***** INFORMATION *****
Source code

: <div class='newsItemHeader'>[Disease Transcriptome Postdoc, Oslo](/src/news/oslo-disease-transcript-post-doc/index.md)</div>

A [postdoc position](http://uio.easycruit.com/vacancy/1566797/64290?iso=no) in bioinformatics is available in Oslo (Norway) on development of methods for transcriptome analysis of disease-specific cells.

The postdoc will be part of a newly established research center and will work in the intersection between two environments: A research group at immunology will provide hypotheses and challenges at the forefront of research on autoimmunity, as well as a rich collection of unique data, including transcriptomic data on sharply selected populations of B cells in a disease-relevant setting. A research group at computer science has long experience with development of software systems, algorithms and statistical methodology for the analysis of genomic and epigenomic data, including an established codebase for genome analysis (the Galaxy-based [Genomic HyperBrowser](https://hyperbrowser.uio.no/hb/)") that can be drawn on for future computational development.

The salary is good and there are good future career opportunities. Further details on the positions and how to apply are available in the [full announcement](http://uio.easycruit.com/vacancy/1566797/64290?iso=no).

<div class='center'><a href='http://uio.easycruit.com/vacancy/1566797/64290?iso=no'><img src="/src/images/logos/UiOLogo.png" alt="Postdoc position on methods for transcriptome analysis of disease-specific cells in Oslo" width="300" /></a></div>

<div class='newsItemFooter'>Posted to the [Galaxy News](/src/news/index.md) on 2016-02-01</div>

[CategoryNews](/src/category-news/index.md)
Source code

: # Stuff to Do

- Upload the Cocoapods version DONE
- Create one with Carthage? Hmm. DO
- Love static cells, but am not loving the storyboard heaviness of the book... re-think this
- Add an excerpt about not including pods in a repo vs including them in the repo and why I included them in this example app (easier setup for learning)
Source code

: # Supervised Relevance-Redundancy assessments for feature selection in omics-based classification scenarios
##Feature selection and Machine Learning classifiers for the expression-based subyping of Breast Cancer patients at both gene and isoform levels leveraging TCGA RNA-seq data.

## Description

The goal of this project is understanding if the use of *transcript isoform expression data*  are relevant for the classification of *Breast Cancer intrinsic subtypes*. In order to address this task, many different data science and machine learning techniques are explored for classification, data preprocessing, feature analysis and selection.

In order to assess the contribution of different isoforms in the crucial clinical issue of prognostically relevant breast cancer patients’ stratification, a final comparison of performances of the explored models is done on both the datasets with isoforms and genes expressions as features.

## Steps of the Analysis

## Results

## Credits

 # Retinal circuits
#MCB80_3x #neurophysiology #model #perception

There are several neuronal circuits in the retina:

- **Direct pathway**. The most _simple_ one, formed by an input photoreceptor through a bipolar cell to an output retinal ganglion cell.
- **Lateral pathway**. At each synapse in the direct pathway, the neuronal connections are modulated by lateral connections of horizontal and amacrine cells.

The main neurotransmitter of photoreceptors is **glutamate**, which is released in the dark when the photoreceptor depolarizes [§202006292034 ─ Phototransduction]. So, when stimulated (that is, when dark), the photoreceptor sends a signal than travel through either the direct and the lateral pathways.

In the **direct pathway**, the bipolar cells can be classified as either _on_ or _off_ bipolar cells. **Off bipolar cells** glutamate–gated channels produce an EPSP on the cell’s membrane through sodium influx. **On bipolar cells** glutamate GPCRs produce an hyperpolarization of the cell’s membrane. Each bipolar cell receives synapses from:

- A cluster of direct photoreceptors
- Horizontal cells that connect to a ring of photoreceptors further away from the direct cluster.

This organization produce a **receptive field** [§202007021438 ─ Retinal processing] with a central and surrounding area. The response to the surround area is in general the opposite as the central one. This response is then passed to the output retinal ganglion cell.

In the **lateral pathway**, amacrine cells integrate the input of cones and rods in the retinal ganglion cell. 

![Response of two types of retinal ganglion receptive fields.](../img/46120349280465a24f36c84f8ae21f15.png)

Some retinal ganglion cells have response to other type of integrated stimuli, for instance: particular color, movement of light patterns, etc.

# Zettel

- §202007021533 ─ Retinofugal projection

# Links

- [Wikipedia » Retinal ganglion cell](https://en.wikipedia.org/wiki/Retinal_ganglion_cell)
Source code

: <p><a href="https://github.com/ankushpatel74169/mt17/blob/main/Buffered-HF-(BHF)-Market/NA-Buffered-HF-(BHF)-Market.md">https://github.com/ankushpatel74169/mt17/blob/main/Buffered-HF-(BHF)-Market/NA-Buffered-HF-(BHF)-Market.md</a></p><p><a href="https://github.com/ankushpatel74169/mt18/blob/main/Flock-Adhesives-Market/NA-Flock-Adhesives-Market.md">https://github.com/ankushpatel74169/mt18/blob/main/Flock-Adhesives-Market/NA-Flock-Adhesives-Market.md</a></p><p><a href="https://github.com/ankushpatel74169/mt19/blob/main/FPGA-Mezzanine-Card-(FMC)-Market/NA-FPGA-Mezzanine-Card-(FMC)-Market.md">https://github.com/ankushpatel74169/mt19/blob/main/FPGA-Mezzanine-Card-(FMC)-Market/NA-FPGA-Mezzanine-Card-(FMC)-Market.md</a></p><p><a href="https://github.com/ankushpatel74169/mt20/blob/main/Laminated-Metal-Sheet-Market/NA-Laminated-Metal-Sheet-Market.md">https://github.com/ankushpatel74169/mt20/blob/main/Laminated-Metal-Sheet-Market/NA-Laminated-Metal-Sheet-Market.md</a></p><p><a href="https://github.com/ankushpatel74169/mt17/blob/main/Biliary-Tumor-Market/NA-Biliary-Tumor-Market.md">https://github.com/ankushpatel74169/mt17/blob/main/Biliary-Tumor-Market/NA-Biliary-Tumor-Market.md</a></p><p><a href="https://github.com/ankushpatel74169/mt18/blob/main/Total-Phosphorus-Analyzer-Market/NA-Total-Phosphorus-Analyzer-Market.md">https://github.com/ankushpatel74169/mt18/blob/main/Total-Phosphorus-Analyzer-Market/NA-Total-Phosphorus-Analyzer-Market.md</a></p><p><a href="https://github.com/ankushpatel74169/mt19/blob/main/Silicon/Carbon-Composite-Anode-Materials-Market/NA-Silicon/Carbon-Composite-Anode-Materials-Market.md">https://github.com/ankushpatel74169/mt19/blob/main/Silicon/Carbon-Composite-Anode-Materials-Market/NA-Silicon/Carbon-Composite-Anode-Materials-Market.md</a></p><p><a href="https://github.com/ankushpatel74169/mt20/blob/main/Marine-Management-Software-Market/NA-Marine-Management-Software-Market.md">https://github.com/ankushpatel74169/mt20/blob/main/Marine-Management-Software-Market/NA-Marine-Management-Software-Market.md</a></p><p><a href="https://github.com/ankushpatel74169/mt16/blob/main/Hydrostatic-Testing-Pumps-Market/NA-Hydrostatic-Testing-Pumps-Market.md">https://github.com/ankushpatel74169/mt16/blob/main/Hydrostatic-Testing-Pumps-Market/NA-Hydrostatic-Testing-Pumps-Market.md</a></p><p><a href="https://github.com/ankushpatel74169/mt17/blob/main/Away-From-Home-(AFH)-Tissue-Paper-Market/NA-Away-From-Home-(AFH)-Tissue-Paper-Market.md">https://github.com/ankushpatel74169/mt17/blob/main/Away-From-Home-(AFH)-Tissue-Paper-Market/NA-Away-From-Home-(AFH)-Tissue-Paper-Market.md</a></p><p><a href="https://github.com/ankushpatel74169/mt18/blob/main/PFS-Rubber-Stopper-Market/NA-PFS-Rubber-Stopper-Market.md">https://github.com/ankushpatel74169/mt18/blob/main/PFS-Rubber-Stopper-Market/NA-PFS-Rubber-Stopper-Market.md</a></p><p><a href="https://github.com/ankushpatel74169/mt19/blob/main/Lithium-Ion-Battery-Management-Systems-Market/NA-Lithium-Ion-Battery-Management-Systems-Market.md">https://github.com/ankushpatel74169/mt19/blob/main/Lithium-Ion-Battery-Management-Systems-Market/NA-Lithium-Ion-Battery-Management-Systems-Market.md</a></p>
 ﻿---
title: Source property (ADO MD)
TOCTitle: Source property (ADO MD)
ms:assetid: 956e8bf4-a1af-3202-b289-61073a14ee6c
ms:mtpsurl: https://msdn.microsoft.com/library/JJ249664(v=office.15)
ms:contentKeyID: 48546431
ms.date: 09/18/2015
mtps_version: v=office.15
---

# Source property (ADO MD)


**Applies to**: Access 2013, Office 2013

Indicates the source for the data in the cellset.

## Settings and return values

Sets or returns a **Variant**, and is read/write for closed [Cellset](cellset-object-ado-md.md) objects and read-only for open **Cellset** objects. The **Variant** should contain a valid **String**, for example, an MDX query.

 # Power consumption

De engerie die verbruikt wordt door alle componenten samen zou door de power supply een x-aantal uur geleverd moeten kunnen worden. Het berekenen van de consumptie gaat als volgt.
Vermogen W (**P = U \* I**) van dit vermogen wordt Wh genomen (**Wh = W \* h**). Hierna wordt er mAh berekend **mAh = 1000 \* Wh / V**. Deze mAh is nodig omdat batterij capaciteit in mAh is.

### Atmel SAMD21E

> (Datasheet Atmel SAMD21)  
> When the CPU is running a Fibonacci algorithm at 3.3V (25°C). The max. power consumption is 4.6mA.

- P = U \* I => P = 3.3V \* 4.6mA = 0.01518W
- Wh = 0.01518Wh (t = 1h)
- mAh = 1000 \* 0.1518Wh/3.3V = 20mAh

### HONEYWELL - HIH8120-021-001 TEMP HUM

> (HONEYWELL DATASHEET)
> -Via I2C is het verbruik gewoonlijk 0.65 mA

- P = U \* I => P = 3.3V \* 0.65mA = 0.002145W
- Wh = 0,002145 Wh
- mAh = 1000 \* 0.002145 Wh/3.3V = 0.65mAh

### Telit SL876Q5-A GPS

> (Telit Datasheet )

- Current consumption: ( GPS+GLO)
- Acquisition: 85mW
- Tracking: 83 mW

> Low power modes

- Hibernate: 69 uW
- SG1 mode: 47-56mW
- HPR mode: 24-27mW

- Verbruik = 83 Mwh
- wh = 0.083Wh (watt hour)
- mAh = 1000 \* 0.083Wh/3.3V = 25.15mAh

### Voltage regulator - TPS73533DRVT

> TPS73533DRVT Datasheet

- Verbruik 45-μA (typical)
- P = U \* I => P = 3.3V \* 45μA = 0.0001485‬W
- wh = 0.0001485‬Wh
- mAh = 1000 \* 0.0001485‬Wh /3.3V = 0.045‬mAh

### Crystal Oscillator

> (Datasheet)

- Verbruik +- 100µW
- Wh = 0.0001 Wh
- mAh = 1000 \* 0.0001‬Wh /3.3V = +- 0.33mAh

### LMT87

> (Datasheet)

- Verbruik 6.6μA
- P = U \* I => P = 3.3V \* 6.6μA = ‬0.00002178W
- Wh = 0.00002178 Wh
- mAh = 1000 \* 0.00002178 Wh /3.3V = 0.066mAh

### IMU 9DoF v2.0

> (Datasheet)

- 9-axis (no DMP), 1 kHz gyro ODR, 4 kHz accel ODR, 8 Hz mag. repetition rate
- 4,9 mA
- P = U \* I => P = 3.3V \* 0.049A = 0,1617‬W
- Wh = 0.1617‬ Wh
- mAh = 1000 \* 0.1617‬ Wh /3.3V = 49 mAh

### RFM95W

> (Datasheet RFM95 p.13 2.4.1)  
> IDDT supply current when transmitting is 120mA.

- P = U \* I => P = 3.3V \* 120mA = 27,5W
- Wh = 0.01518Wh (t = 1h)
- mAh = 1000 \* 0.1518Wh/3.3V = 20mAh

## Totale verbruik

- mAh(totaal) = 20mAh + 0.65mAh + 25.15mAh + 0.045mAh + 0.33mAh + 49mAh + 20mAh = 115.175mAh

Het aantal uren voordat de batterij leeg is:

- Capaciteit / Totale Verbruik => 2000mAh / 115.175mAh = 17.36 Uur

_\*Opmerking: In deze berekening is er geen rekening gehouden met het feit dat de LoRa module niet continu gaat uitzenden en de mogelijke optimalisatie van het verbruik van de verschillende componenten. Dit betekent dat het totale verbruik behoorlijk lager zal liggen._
*****
PROBLEM DETAILS
Of the entries listed above, reproduce only the lines starting at the line containing "0.65mA = 0.002145W" and ending at the line containing "- HPR mode: 24-27mW". Include both, exactly as they stand.

EXPECTED OUTPUT
- P = U \* I => P = 3.3V \* 0.65mA = 0.002145W
- Wh = 0,002145 Wh
- mAh = 1000 \* 0.002145 Wh/3.3V = 0.65mAh

### Telit SL876Q5-A GPS

> (Telit Datasheet )

- Current consumption: ( GPS+GLO)
- Acquisition: 85mW
- Tracking: 83 mW

> Low power modes

- Hibernate: 69 uW
- SG1 mode: 47-56mW
- HPR mode: 24-27mW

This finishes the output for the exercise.